→ **Exercise**: Go over the data and copy out each line with "Pokedex" in it.

→ **Data for this task**:
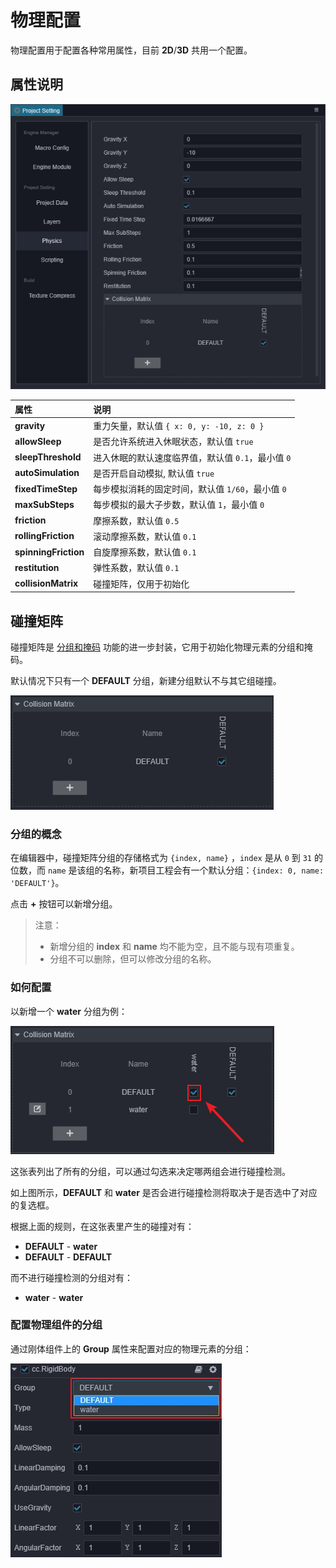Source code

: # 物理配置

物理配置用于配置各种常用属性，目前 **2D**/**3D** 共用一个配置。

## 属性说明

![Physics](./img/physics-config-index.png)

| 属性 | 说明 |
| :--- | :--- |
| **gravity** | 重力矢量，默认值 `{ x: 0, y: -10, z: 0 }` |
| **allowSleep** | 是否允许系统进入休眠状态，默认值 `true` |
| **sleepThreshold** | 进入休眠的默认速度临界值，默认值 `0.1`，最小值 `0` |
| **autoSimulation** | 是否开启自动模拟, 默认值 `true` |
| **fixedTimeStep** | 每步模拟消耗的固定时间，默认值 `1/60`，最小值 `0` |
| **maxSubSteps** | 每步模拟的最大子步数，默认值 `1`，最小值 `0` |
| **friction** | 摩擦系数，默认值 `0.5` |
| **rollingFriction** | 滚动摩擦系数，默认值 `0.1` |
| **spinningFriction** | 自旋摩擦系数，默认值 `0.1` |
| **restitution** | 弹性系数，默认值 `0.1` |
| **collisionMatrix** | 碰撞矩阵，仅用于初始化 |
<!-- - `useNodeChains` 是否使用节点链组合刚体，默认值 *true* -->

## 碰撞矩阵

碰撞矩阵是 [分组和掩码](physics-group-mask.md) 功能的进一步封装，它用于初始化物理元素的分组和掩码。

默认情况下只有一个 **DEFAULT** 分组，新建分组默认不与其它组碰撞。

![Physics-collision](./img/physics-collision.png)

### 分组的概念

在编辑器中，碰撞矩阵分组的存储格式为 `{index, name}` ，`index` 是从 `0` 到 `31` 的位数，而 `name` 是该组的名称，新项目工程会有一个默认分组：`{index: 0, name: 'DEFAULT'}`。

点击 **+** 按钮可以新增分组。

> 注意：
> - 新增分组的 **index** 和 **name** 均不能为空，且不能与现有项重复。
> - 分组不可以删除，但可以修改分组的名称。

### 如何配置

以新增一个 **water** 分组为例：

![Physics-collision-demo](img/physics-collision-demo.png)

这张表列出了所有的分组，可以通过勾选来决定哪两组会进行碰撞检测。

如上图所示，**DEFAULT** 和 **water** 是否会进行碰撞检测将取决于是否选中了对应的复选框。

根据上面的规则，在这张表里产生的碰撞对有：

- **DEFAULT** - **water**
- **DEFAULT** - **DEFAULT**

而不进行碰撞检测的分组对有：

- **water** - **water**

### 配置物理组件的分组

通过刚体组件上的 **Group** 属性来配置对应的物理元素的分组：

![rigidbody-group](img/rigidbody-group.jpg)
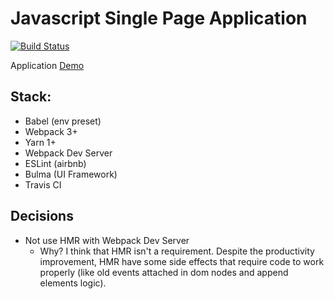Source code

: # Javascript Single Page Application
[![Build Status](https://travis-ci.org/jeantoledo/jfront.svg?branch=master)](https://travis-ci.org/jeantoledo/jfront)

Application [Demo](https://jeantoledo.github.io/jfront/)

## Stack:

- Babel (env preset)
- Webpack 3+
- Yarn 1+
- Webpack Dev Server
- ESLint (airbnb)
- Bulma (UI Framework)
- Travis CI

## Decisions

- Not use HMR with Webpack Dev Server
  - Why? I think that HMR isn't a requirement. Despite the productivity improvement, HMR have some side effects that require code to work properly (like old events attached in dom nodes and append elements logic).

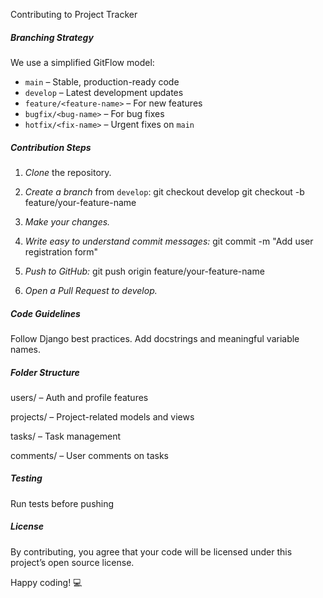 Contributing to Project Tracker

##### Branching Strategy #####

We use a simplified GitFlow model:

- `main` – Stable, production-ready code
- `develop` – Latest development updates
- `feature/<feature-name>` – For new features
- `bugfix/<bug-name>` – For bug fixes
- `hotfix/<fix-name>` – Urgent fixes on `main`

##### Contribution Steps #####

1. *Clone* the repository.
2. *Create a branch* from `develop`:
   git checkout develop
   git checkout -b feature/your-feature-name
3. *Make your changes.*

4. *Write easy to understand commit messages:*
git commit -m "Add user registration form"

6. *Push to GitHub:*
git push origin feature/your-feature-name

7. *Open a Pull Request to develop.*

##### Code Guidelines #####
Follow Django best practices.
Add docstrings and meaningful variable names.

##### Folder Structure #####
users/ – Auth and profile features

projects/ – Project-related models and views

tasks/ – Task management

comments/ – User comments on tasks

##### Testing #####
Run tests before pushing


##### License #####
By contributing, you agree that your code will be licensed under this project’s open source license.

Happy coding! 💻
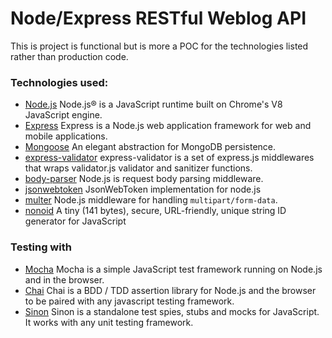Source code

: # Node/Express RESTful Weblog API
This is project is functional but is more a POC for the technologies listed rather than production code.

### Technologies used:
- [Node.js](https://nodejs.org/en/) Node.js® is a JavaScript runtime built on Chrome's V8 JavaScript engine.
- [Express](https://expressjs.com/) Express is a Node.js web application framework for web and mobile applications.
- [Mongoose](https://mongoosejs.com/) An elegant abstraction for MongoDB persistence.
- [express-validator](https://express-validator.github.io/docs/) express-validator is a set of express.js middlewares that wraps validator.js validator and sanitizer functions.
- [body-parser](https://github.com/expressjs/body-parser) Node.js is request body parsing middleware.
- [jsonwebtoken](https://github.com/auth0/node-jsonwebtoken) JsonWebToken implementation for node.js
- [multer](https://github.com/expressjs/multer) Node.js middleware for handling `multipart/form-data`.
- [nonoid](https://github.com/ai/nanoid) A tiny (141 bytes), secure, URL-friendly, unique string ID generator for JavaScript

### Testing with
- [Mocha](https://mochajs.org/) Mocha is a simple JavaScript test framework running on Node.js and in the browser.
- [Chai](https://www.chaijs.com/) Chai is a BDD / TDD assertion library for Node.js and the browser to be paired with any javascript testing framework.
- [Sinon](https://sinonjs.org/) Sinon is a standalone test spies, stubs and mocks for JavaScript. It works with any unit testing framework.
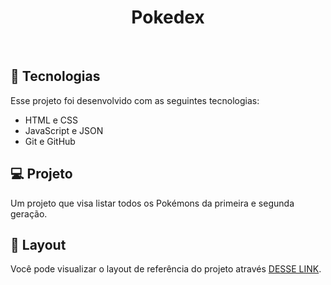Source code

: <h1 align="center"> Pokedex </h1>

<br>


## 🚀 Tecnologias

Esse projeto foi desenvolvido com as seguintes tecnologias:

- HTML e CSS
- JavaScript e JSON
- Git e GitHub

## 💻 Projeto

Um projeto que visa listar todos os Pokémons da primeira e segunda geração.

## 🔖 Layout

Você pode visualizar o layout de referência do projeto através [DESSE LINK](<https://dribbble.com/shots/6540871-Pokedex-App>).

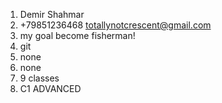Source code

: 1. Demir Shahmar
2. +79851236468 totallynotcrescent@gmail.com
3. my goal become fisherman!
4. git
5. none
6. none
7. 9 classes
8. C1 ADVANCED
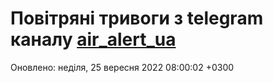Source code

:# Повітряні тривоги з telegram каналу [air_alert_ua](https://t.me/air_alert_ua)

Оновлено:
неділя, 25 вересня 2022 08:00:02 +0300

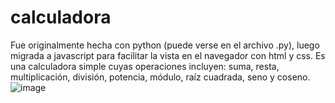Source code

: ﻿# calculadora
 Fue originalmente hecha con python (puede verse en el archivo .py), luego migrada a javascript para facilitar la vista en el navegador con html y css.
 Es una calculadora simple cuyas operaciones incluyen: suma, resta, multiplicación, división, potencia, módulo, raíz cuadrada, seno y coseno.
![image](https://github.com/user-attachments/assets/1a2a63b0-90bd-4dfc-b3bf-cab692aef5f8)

→ **Response area**:
: <h1 align="center"> Pokedex </h1>
Você pode visualizar o layout de referência do projeto através [DESSE LINK](<https://dribbble.com/shots/6540871-Pokedex-App>).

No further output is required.